Lors de son assemblée plénière, le G.I.E.C. adopte le « résumé pour décideurs » (= synthèse de présentation) des conclusions de ce groupe de travail destiné aux chefs d’états et de gouvernements.
Groupe 2 : 270 experts qui ont fait appel à 675 autres auteurs-contributeurs et analysé plus de 34 000 publications scientifiques. Son rapport complet = 3 976 pages condensées dans son « rapport pour décideurs » = 35 pages.
Groupe 3 : 278 hauteurs et 354 autres collaborateurs. 18 000 publications scientifiques analysées. Rapport complet : 2 913 pages et « rapport pour décideurs » : 63 pages.

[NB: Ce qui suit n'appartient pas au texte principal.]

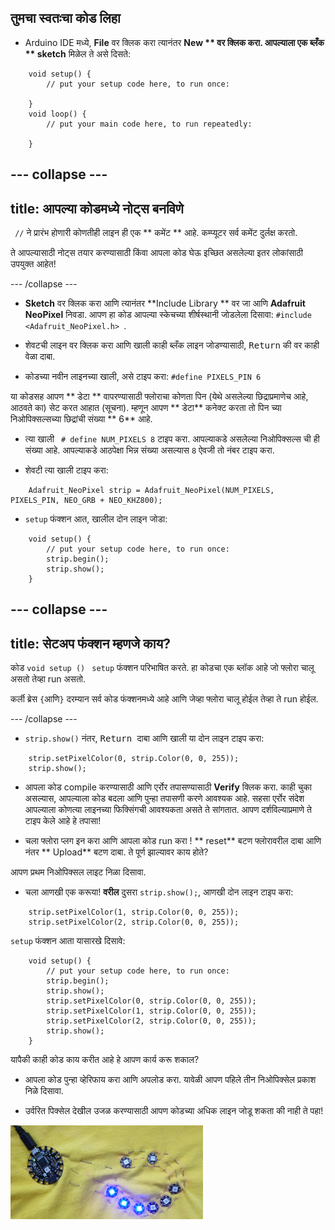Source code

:## तुमचा स्वतःचा कोड लिहा

+ Arduino IDE मध्ये, **File** वर क्लिक करा त्यानंतर **New ** वर क्लिक करा. आपल्याला एक ब्लँक ** sketch** मिळेल ते असे दिसते:
```
    void setup() {
        // put your setup code here, to run once:

    }
    void loop() {
        // put your main code here, to run repeatedly:

    }
```

--- collapse ---
---
title: आपल्या कोडमध्ये नोट्स बनविणे
---

` //` ने प्रारंभ होणारी कोणतीही लाइन ही एक ** कमेंट ** आहे. कम्प्यूटर सर्व कमेंट दुर्लक्ष करतो.

ते आपल्यासाठी नोट्स तयार करण्यासाठी किंवा आपला कोड घेऊ इच्छित असलेल्या इतर लोकांसाठी उपयुक्त आहेत!

--- /collapse ---

+ **Sketch** वर क्लिक करा आणि त्यानंतर **Include Library ** वर जा आणि **Adafruit NeoPixel** निवडा. आपण हा कोड आपल्या स्केचच्या शीर्षस्थानी जोडलेला दिसावा: `#include <Adafruit_NeoPixel.h> `.

+ शेवटची लाइन वर क्लिक करा आणि खाली काही ब्लँक लाइन जोडण्यासाठी, <kbd> Return</kbd> की वर काही वेळा दाबा.

+ कोडच्या नवीन लाइनच्या खाली, असे टाइप करा: ` #define PIXELS_PIN 6 `

या कोडसह आपण ** डेटा ** वापरण्यासाठी फ्लोराचा कोणता पिन (येथे असलेल्या छिद्राप्रमाणेच आहे, आठवते का) सेट करत आहात \(सूचना\). म्हणून आपण ** डेटा** कनेक्ट करता तो पिन च्या निओपिक्सल्सच्या छिद्रांची संख्या ** 6** आहे.

+ त्या खाली ` # define NUM_PIXELS 8` टाइप करा. आपल्याकडे असलेल्या निओपिक्सल्स ची ही संख्या आहे. आपल्याकडे आठपेक्षा भिन्न संख्या असल्यास `8` ऐवजी तो नंबर टाइप करा.

+ शेवटी त्या खाली टाइप करा:

``` 
    Adafruit_NeoPixel strip = Adafruit_NeoPixel(NUM_PIXELS, PIXELS_PIN, NEO_GRB + NEO_KHZ800);
```

+ `setup` फंक्शन आत, खालील दोन लाइन जोडा:

``` 
    void setup() {
        // put your setup code here, to run once:
        strip.begin();
        strip.show();
    }
```

--- collapse ---
---
title: सेटअप फंक्शन म्हणजे काय?
---

कोड `void setup () ` `setup` फंक्शन परिभाषित करते. हा कोडचा एक ब्लॉक आहे जो फ्लोरा चालू असतो तेव्हा run असतो.

कर्ली ब्रेस `{`आणि`}` दरम्यान सर्व कोड फंक्शनमध्ये आहे आणि जेव्हा फ्लोरा चालू होईल तेव्हा ते run होईल.

--- /collapse ---

+ `strip.show()` नंतर, <kbd> Return </kbd> दाबा आणि खाली या दोन लाइन टाइप करा:

``` 
    strip.setPixelColor(0, strip.Color(0, 0, 255));
    strip.show();
```

+ आपला कोड compile करण्यासाठी आणि एर्रोर तपासण्यासाठी **Verify** क्लिक करा. काही चुका असल्यास, आपल्याला कोड बदला आणि पुन्हा तपासणी करणे आवश्यक आहे. सहसा एर्रोर संदेश आपल्याला कोणत्या लाइनच्या फिक्सिंगची आवश्यकता असते ते सांगतात. आपण दर्शविल्याप्रमाणे ते टाइप केले आहे हे तपासा!

+ चला फ्लोरा प्लग इन करा आणि आपला कोड run करा ! ** reset** बटण फ्लोरावरील दाबा आणि नंतर ** Upload** बटण दाबा. ते पूर्ण झाल्यावर काय होते?

आपण प्रथम निओपिक्सल लाइट निळा दिसावा.

+ चला आणखी एक करूया! **वरील** दुसरा `strip.show();`, आणखी दोन लाइन टाइप करा:

```
    strip.setPixelColor(1, strip.Color(0, 0, 255));
    strip.setPixelColor(2, strip.Color(0, 0, 255));
```

`setup` फंक्शन आता यासारखे दिसावे:

``` 
    void setup() {
        // put your setup code here, to run once:
        strip.begin();
        strip.show();
        strip.setPixelColor(0, strip.Color(0, 0, 255));
        strip.setPixelColor(1, strip.Color(0, 0, 255));
        strip.setPixelColor(2, strip.Color(0, 0, 255));
        strip.show();
    }
```

यापैकी काही कोड काय करीत आहे हे आपण कार्य करू शकाल?

+ आपला कोड पुन्हा व्हेरिफाय करा आणि अपलोड करा. यावेळी आपण पहिले तीन निओपिक्सेल प्रकाश निळे दिसावा.

+ उर्वरित पिक्सेल देखील उजळ करण्यासाठी आपण कोडच्या अधिक लाइन जोडू शकता की नाही ते पहा!

![](images/threeBlue.png)


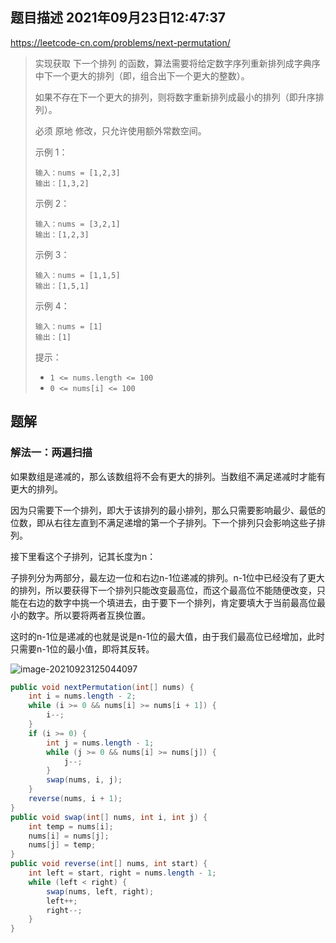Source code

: ## 题目描述	2021年09月23日12:47:37

https://leetcode-cn.com/problems/next-permutation/

>   实现获取 下一个排列 的函数，算法需要将给定数字序列重新排列成字典序中下一个更大的排列（即，组合出下一个更大的整数）。
>
>   如果不存在下一个更大的排列，则将数字重新排列成最小的排列（即升序排列）。
>
>   必须 原地 修改，只允许使用额外常数空间。
>
>    
>
>   示例 1：
>
>   ```
>   输入：nums = [1,2,3]
>   输出：[1,3,2]
>   ```
>
>   示例 2：
>
>   ```
>   输入：nums = [3,2,1]
>   输出：[1,2,3]
>   ```
>
>   示例 3：
>
>   ```
>   输入：nums = [1,1,5]
>   输出：[1,5,1]
>   ```
>
>   示例 4：
>
>   ```
>   输入：nums = [1]
>   输出：[1]
>   ```
>
>
>   提示：
>
>   -   `1 <= nums.length <= 100`
>   -   `0 <= nums[i] <= 100`

## 题解

### 解法一：两遍扫描

如果数组是递减的，那么该数组将不会有更大的排列。当数组不满足递减时才能有更大的排列。

因为只需要下一个排列，即大于该排列的最小排列，那么只需要影响最少、最低的位数，即从右往左直到不满足递增的第一个子排列。下一个排列只会影响这些子排列。

接下里看这个子排列，记其长度为n：

子排列分为两部分，最左边一位和右边n-1位递减的排列。n-1位中已经没有了更大的排列，所以要获得下一个排列只能改变最高位，而这个最高位不能随便改变，只能在右边的数字中挑一个填进去，由于要下一个排列，肯定要填大于当前最高位最小的数字。所以要将两者互换位置。

这时的n-1位是递减的也就是说是n-1位的最大值，由于我们最高位已经增加，此时只需要n-1位的最小值，即将其反转。

![image-20210923125044097](https://gitee.com/mw515031/image/raw/master/image/image-20210923125044097.png)

```java
public void nextPermutation(int[] nums) {
    int i = nums.length - 2;
    while (i >= 0 && nums[i] >= nums[i + 1]) {
        i--;
    }
    if (i >= 0) {
        int j = nums.length - 1;
        while (j >= 0 && nums[i] >= nums[j]) {
            j--;
        }
        swap(nums, i, j);
    }
    reverse(nums, i + 1);
}
public void swap(int[] nums, int i, int j) {
    int temp = nums[i];
    nums[i] = nums[j];
    nums[j] = temp;
}
public void reverse(int[] nums, int start) {
    int left = start, right = nums.length - 1;
    while (left < right) {
        swap(nums, left, right);
        left++;
        right--;
    }
}
```

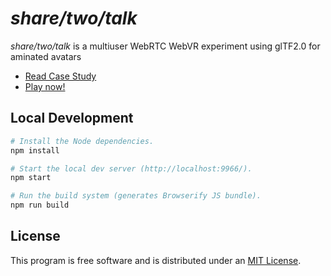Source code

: # _share/two/talk_

_share/two/talk_ is a multiuser WebRTC WebVR experiment using glTF2.0 for aminated avatars

* [Read Case Study](http://unboring.net/cases/sharetwotalk/)
* [Play now!](http://talk.unboring.net)

## Local Development

```sh
# Install the Node dependencies.
npm install

# Start the local dev server (http://localhost:9966/).
npm start

# Run the build system (generates Browserify JS bundle).
npm run build
```

## License

This program is free software and is distributed under an [MIT License](LICENSE.md).
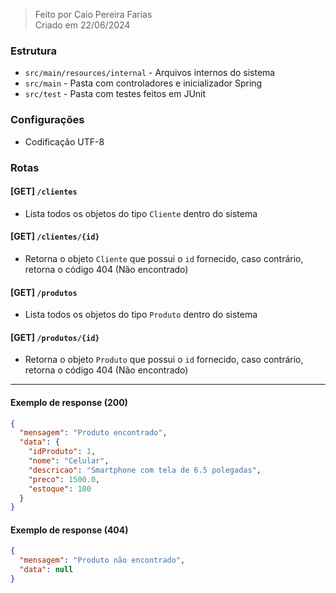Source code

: > Feito por Caio Pereira Farias \
> Criado em 22/06/2024


### Estrutura
- `src/main/resources/internal` - Arquivos internos do sistema
- `src/main` - Pasta com controladores e inicializador Spring
- `src/test` - Pasta com testes feitos em JUnit

### Configurações
- Codificação UTF-8

### Rotas

#### [GET] `/clientes`
- Lista todos os objetos do tipo `Cliente` dentro do sistema

#### [GET] `/clientes/{id}`
- Retorna o objeto `Cliente` que possui o `id` fornecido, caso contrário, retorna o código 404 (Não encontrado)

#### [GET] `/produtos`
- Lista todos os objetos do tipo `Produto` dentro do sistema

#### [GET] `/produtos/{id}`
- Retorna o objeto `Produto` que possui o `id` fornecido, caso contrário, retorna o código 404 (Não encontrado)

---

#### Exemplo de response (200)
```json
{
  "mensagem": "Produto encontrado",
  "data": {
    "idProduto": 1,
    "nome": "Celular",
    "descricao": "Smartphone com tela de 6.5 polegadas",
    "preco": 1500.0,
    "estoque": 100
  }
}
```

#### Exemplo de response (404)
```json
{
  "mensagem": "Produto não encontrado",
  "data": null
}
```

Il faut savoir rendre grâce à Sylvestre Huet pour avoir lu, analysé, décortiqué, décrypté ces 3 rapports du G.I.E.C., un immense travail de plusieurs milliers de pages, pour finalement en présenter l’essentiel, sous une forme accessible au plus grand nombre (1). Tâche accomplie en grande partie par le journaliste scientifique entre octobre 2022 et janvier 2024.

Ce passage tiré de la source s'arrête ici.